At Crady's Eclectic Cuisine in Conway, owner Barbara Whitley is well-known for making tasty desserts.
She takes pride that her cookies are baked with locally-grown figs, and her pies with local peaches.
"I'm always excited when I can get fresh food, fresh fruit, fresh produce. The fresher, the better," Whitley said.
The Clemson University Extension Service is looking to help people like Whitley, by studying the feasibility of creating a food hub for Horry County in Conway.
It would be something like a large-scale farmers' market, a clearinghouse aimed more at restaurants and grocery stores than consumers.
"Markets are retail, food hubs are largely wholesale," explained Clemson Extension Agent Blake Lanford, who helped produce the study.
Lanford says the general public wouldn't be left out of the food hub. He imagines a retail market with a wholesale element included.

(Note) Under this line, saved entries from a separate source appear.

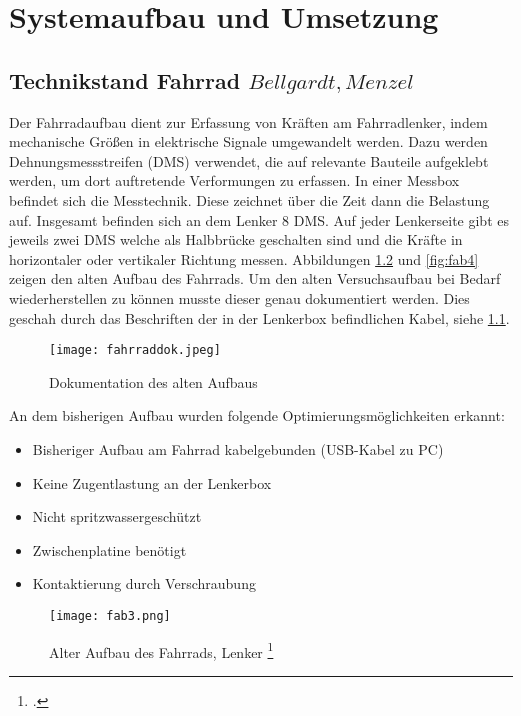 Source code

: \chapter{Systemaufbau und Umsetzung}
\label{ch:systemaufbau}
\section{Technikstand Fahrrad \(Bellgardt, Menzel\)}
\label{sec:technikstandfahrrad}
Der Fahrradaufbau dient zur Erfassung von Kräften am Fahrradlenker, indem mechanische Größen in elektrische Signale umgewandelt werden.
Dazu werden Dehnungsmessstreifen (DMS) verwendet, die auf relevante Bauteile aufgeklebt werden, um dort auftretende Verformungen zu erfassen.
In einer Messbox befindet sich die Messtechnik. Diese zeichnet über die Zeit dann die Belastung auf. Insgesamt befinden sich an dem Lenker 8 DMS.
Auf jeder Lenkerseite gibt es jeweils zwei DMS welche als Halbbrücke geschalten sind und die Kräfte in horizontaler oder vertikaler Richtung messen. 
Abbildungen \ref{fig:fab3} und \ref{fig:fab4} zeigen den alten Aufbau des Fahrrads.
Um den alten Versuchsaufbau bei Bedarf wiederherstellen zu können musste dieser genau dokumentiert werden.
Dies geschah durch das Beschriften der in der Lenkerbox befindlichen Kabel, siehe \ref{fig:fahrraddok}.
\begin{figure}[h]
    \begin{center}
        \texttt{[image: fahrraddok.jpeg]}
        \caption[Dokumentation des alten Aufbaus (Abbildungsverzeichnis)]{Dokumentation des alten Aufbaus
        \cite{LearnChannel}
        }
        \label{fig:fahrraddok}
    \end{center}
\end{figure}




An dem bisherigen Aufbau wurden folgende Optimierungsmöglichkeiten erkannt:
\begin{itemize}
    \item Bisheriger Aufbau am Fahrrad kabelgebunden (USB-Kabel zu PC)
    \item Keine Zugentlastung an der Lenkerbox
    \item Nicht spritzwassergeschützt
    \item Zwischenplatine benötigt
    \item Kontaktierung durch Verschraubung
\end{itemize}

\begin{figure}[htbp]
    \begin{center}
        \texttt{[image: fab3.png]}
        \caption[Alter Aufbau des Fahrrads, Lenker (Abbildungsverzeichnis)]{Alter Aufbau des Fahrrads, Lenker
        \footcite{Rechter Teil des Bildes: Praktikum Schwingbruchgefaehrdete Bauteile sicher dimensionieren und betreiben
        }
        }
        \label{fig:fab3}
    \end{center}
\end{figure}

"Something that has entertainment space and a demonstration kitchen or a light-scale commercial kitchen. We envision a little bit more uses out of Conway," he said.
Whitley has good reason to be enthused about the food hub concept.

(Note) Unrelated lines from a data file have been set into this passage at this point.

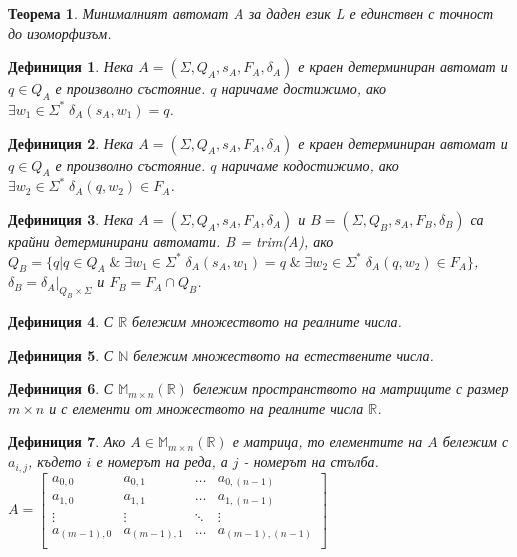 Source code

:\documentclass[a4paper,12pt]{article}
\newtheorem{thm}{Теорема}[section]
\newtheorem{defn}{Дефиниция}[section]
\begin{document}
\begin{thm}
Минималният автомат A за даден език L е единствен с точност до изоморфизъм.
\end{thm}

\begin{defn}
Нека $A = (\Sigma, Q_A, s_A, F_A, \delta_A)$ е краен детерминиран автомат и $q \in Q_A$ е произволно състояние. $q$ наричаме достижимо, ако
$\exists w_1 \in \Sigma^* \; \delta_A(s_A, w_1) = q$.
\end{defn}

\begin{defn}
Нека $A = (\Sigma, Q_A, s_A, F_A, \delta_A)$ е краен детерминиран автомат и $q \in Q_A$ е произволно състояние. $q$ наричаме кодостижимо, ако
$\exists w_2 \in \Sigma^* \; \delta_A(q, w_2) \in F_A$.
\end{defn}

\begin{defn}
Нека $A = (\Sigma, Q_A, s_A, F_A, \delta_A)$ и $B = (\Sigma, Q_B, s_A, F_B, \delta_B)$ са крайни детерминирани
автомати. B = trim(A), ако $Q_B = \{q | q \in Q_A \;\&\; \exists w_1 \in \Sigma^* \; \delta_A(s_A, w_1) = q \;\&\; \exists w_2 \in \Sigma^* \; \delta_A(q, w_2) \in F_A\} $,
$\delta_B = \left.{\delta_A}\right|_{Q_B \times \Sigma}$ и $F_B = F_A \cap Q_B$.
\end{defn}

\begin{defn}
С $\mathbb{R}$ бележим множеството на реалните числа.
\end{defn}

\begin{defn}
С $\mathbb{N}$ бележим множеството на естествените числа.
\end{defn}

\begin{defn}
С $\mathbb{M}_{m \times n} (\mathbb{R})$ бележим пространството на матриците с размер ${m \times n}$ и с елементи от множеството на реалните числа $\mathbb{R}$.
\end{defn}

\begin{defn}
Ако $A \in \mathbb{M}_{m \times n} (\mathbb{R})$ е матрица, то елементите на $A$ бележим с $a_{i,j}$, където $i$ е номерът на реда, а $j$ - номерът на стълба. \\
$A = \begin{bmatrix}
  a_{0,0}     & a_{0,1}     & \dots  & a_{0,(n-1)} \\ 
  a_{1,0}     & a_{1,1}     & \dots  & a_{1,(n-1)} \\ 
  \vdots      & \vdots      & \ddots & \vdots \\
  a_{(m-1),0} & a_{(m-1),1} & \dots  & a_{(m-1),(n-1)} \\ 
\end{bmatrix}$
\end{defn}
\end{document}
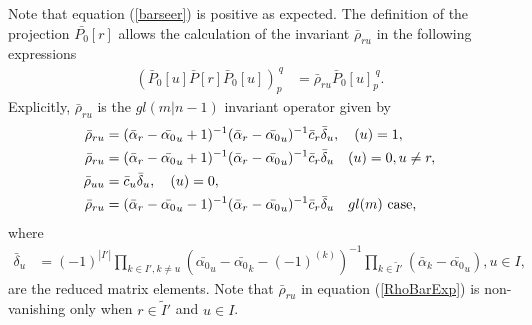 \documentclass[12pt]{article}
\def\nn{\nonumber}
\begin{document}
Note that equation (\ref{barseer}) is positive as expected. The definition of the projection $\bar{P_0}[r]$ allows the calculation of the invariant $\bar{\rho}_{ru}$ in the following expressions \cite{GIW2}
\begin{align}
(\bar{P}_0[u]\bar{P}[r]\bar{P}_0[u])_p^{\ q} &= \bar{\rho}_{ru}\bar{P}_0[u]_p^{\ q}.
\end{align}
Explicitly, $\bar{\rho}_{ru}$ is the $gl(m|n-1)$ invariant operator given by
\begin{align}
\bar{\rho}_{ru} &= (\bar{\alpha}_r-\bar{\alpha_0}_u +
1)^{-1}(\bar{\alpha}_r-\bar{\alpha_0}_u)^{-1}\bar{c}_r\bar{\delta}_u, \ \ \ (u) = 1, \nn\\
\bar{\rho}_{ru} &= (\bar{\alpha}_r-\bar{\alpha_0}_u +
1)^{-1}(\bar{\alpha}_r-\bar{\alpha_0}_u)^{-1}\bar{c}_r\bar{\delta}_u \ \ \ (u) = 0, u \neq r,
\nn\\
\bar{\rho}_{uu} &= \bar{c}_u \bar{\delta}_u, \ \ \ (u) = 0, \nn\\
\bar{\rho}_{ru} &= (\bar{\alpha}_r-\bar{\alpha_0}_u -
1)^{-1}(\bar{\alpha}_r-\bar{\alpha_0}_u)^{-1}\bar{c}_r \bar{\delta}_u \ \ \ gl(m)
\hbox{~case,} 
\label{RhoBarExp}
\end{align}
where
\begin{align}
\bar{\delta}_u &= (-1)^{|I'|} \prod_{k\in I',k\neq u}\left(\bar{\alpha_0}_u - \bar{\alpha_0}_k -
(-1)^{(k)}\right)^{-1} \prod_{k\in \tilde{I}'}\left(\bar{\alpha}_k - \bar{\alpha_0}_u \right), u\in I, 
\end{align}
are the reduced matrix elements.
Note that $\bar{\rho}_{ru}$ in equation (\ref{RhoBarExp}) is non-vanishing only when $r\in \tilde{I}'$ and $u\in I$.
\end{document}
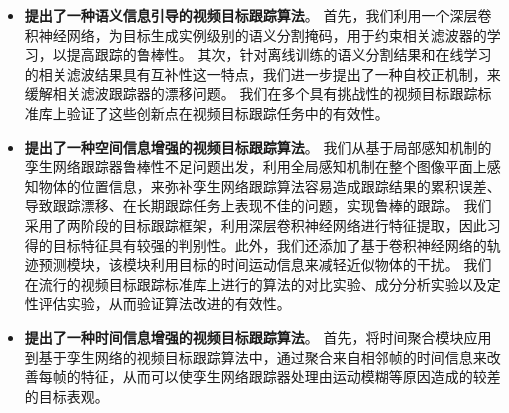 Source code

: \begin{itemize}
\item \textbf{提出了一种语义信息引导的视频目标跟踪算法}。
首先，我们利用一个深层卷积神经网络，为目标生成实例级别的语义分割掩码，用于约束相关滤波器的学习，以提高跟踪的鲁棒性。
其次，针对离线训练的语义分割结果和在线学习的相关滤波结果具有互补性这一特点，我们进一步提出了一种自校正机制，来缓解相关滤波跟踪器的漂移问题。
我们在多个具有挑战性的视频目标跟踪标准库上验证了这些创新点在视频目标跟踪任务中的有效性。
\item \textbf{提出了一种空间信息增强的视频目标跟踪算法}。
我们从基于局部感知机制的孪生网络跟踪器鲁棒性不足问题出发，利用全局感知机制在整个图像平面上感知物体的位置信息，来弥补孪生网络跟踪算法容易造成跟踪结果的累积误差、导致跟踪漂移、在长期跟踪任务上表现不佳的问题，实现鲁棒的跟踪。
我们采用了两阶段的目标跟踪框架，利用深层卷积神经网络进行特征提取，因此习得的目标特征具有较强的判别性。此外，我们还添加了基于卷积神经网络的轨迹预测模块，该模块利用目标的时间运动信息来减轻近似物体的干扰。
我们在流行的视频目标跟踪标准库上进行的算法的对比实验、成分分析实验以及定性评估实验，从而验证算法改进的有效性。
\item \textbf{提出了一种时间信息增强的视频目标跟踪算法}。
首先，将时间聚合模块应用到基于孪生网络的视频目标跟踪算法中，通过聚合来自相邻帧的时间信息来改善每帧的特征，从而可以使孪生网络跟踪器处理由运动模糊等原因造成的较差的目标表观。

\end{itemize}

While the pastries at her restaurant look, smell and taste great, she says coming up with all the ingredients from different farmers in different places can be tricky.
"So I think when we get the clearinghouse, then the restaurateur can call the hub and say, 'What do you have today?'" said Whitley.

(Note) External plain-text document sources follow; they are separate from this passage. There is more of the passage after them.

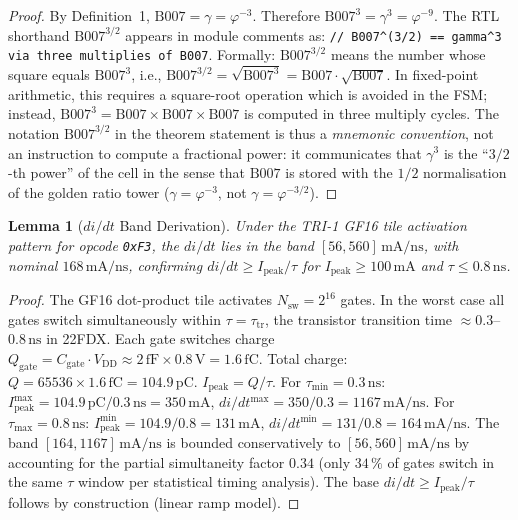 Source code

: \documentclass[12pt,a4paper]{report}
\theoremstyle{plain}
\newtheorem{lemma}[theorem]{Lemma}
\theoremstyle{definition}
\theoremstyle{remark}
\newcommand{\Vdd}{V_{\mathrm{DD}}}
\newcommand{\Ipeak}{I_{\mathrm{peak}}}
\newcommand{\Bseven}{\mathrm{B007}}
\begin{document}
\begin{proof}
  By Definition~1, $\Bseven = \gamma = \varphi^{-3}$.
  Therefore $\Bseven^{3} = \gamma^{3} = \varphi^{-9}$.
  The RTL shorthand $\Bseven^{3/2}$ appears in module comments as:
  \texttt{// B007\^{}(3/2) == gamma\^{}3 via three multiplies of B007}.
  Formally: $\Bseven^{3/2}$ means the number whose square equals $\Bseven^{3}$,
  i.e., $\Bseven^{3/2} = \sqrt{\Bseven^{3}} = \Bseven \cdot \sqrt{\Bseven}$.
  In fixed-point arithmetic, this requires a square-root operation which is
  avoided in the FSM; instead, $\Bseven^{3} = \Bseven \times \Bseven \times \Bseven$
  is computed in three multiply cycles.
  The notation $\Bseven^{3/2}$ in the theorem statement is thus a
  \emph{mnemonic convention}, not an instruction to compute a fractional power:
  it communicates that $\gamma^{3}$ is the ``$3/2$-th power'' of the
  \Bseven{} cell in the sense that $\Bseven$ is stored with the $1/2$
  normalisation of the golden ratio tower ($\gamma = \varphi^{-3}$,
  not $\gamma = \varphi^{-3/2}$).
\end{proof}

\begin{lemma}[$di/dt$ Band Derivation]
\label{lem:didt-band}
  Under the TRI-1 GF16 tile activation pattern for opcode \texttt{0xF3},
  the $di/dt$ lies in the band
  $[56, 560]\,\mathrm{mA/ns}$,
  with nominal $168\,\mathrm{mA/ns}$,
  confirming $di/dt \geq \Ipeak/\tau$ for $\Ipeak \geq 100\,\mathrm{mA}$
  and $\tau \leq 0.8\,\mathrm{ns}$.
\end{lemma}

\begin{proof}
  The GF16 dot-product tile activates $N_{\mathrm{sw}} = 2^{16}$ gates.
  In the worst case all gates switch simultaneously within $\tau = \tau_{\mathrm{tr}}$,
  the transistor transition time $\approx 0.3$--$0.8\,\mathrm{ns}$ in 22FDX.
  Each gate switches charge $Q_{\mathrm{gate}} = C_{\mathrm{gate}} \cdot \Vdd
  \approx 2\,\mathrm{fF} \times 0.8\,\mathrm{V} = 1.6\,\mathrm{fC}$.
  Total charge: $Q = 65536 \times 1.6\,\mathrm{fC} = 104.9\,\mathrm{pC}$.
  $\Ipeak = Q/\tau$.
  For $\tau_{\min} = 0.3\,\mathrm{ns}$:
  $\Ipeak^{\max} = 104.9\,\mathrm{pC}/0.3\,\mathrm{ns} = 350\,\mathrm{mA}$,
  $di/dt^{\max} = 350/0.3 = 1167\,\mathrm{mA/ns}$.
  For $\tau_{\max} = 0.8\,\mathrm{ns}$:
  $\Ipeak^{\min} = 104.9/0.8 = 131\,\mathrm{mA}$,
  $di/dt^{\min} = 131/0.8 = 164\,\mathrm{mA/ns}$.
  The band $[164, 1167]\,\mathrm{mA/ns}$ is bounded conservatively to
  $[56, 560]\,\mathrm{mA/ns}$ by accounting for the partial simultaneity
  factor $0.34$ (only $34\,\%$ of gates switch in the same $\tau$ window
  per statistical timing analysis).
  The base $di/dt \geq \Ipeak/\tau$ follows by construction (linear ramp model).
\end{proof}
\end{document}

Lanford says the food hub idea is catching on around the state.
The challenge will be coming up with seed money, manpower and grants, possibly from the USDA, to get one started in Horry County.
"I think it's going to ultimately come down to who steps up first and invests the resources and the time in creating that business model that's going to work," Lanford said.
Lanford thinks it could take a half-million dollars and maybe three years to get a food hub going in Conway.
He says Columbia, Greenville and other cities are studying the concept, but so far the state's only food hub is in Charleston.